4.1 Seller's Representations and Warranties

Seller represents and warrants to Buyer as follows:

  • Title to Assets: Seller has good and marketable title to all of the assets being transferred according to this Agreement.

  • Authority: Seller has full power and authority to enter into this Agreement and to consummate the transactions contemplated hereby.

  • Compliance with Laws: The Business has been conducted and operated in compliance with all applicable laws and regulations.

4.2 Buyer's Representations and Warranties

Buyer represents and warrants to Seller as follows:

  • Authority: Buyer has full power and authority to enter into this Agreement and to consummate the transactions contemplated hereby.

  • Solvency: Buyer has sufficient funds to pay the purchase price and to fulfill its obligations under this Agreement.

5. Covenants

5.1 Seller's Covenants

Seller agrees to:

  • Assist Buyer with the transition of the Business.

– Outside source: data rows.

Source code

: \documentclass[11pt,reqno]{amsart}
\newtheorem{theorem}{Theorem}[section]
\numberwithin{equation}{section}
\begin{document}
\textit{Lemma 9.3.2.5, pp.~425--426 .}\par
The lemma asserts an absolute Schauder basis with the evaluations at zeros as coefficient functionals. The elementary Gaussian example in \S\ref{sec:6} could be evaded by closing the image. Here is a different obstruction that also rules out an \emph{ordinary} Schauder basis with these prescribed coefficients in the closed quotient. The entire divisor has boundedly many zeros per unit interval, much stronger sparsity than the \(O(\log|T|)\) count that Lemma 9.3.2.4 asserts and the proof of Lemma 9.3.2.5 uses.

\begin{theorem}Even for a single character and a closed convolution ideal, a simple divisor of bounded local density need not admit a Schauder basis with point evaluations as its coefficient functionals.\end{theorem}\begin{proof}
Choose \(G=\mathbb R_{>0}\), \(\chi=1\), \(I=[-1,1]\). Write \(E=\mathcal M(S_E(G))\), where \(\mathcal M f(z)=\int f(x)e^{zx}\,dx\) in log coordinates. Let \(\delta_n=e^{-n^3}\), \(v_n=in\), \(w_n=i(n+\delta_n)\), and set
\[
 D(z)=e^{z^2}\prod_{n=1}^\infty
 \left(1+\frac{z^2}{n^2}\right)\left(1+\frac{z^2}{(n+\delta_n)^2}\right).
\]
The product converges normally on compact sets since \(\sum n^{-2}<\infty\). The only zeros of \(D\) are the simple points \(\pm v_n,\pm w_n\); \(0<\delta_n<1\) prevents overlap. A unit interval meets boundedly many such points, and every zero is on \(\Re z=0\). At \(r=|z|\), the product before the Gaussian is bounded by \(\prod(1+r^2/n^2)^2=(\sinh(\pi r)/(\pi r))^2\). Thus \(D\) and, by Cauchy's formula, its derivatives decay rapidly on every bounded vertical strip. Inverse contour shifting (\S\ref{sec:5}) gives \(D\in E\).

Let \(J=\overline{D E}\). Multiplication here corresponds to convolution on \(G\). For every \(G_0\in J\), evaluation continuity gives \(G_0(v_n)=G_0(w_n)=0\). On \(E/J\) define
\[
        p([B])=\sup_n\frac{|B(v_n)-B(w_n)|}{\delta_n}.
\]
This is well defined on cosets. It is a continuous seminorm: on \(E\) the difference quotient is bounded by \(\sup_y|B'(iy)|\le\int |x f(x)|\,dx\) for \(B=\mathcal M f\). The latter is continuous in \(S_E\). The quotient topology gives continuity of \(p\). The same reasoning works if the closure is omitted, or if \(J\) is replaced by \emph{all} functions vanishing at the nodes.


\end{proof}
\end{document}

  • Execute any documents reasonably requested by the Buyer to effectuate the transfer of the Business.

5.2 Buyer's Covenants

Buyer agrees to:

  • Pay the purchase price under the terms of this Agreement.

  • Assume and discharge the liabilities of the Business assumed by Buyer according to this Agreement.

6. Conditions Precedent

6.1 Conditions to Closing

The obligations of Buyer and Seller to consummate the transactions contemplated by this Agreement are subject to the satisfaction or waiver of the following conditions:

  • Regulatory Approvals: Obtaining all necessary regulatory approvals required for the transfer of the Business.

7. Closing

7.1 Date and Place of Closing

The closing of the transactions contemplated by this Agreement (the "Closing") shall take place on [Date], at the offices of Seller, located at [Closing Location], or at such other time and place as the parties may agree in writing.

7.2 Deliverables at Closing

At the Closing, Seller shall deliver to Buyer:

  • Bill of Sale transferring title to the assets.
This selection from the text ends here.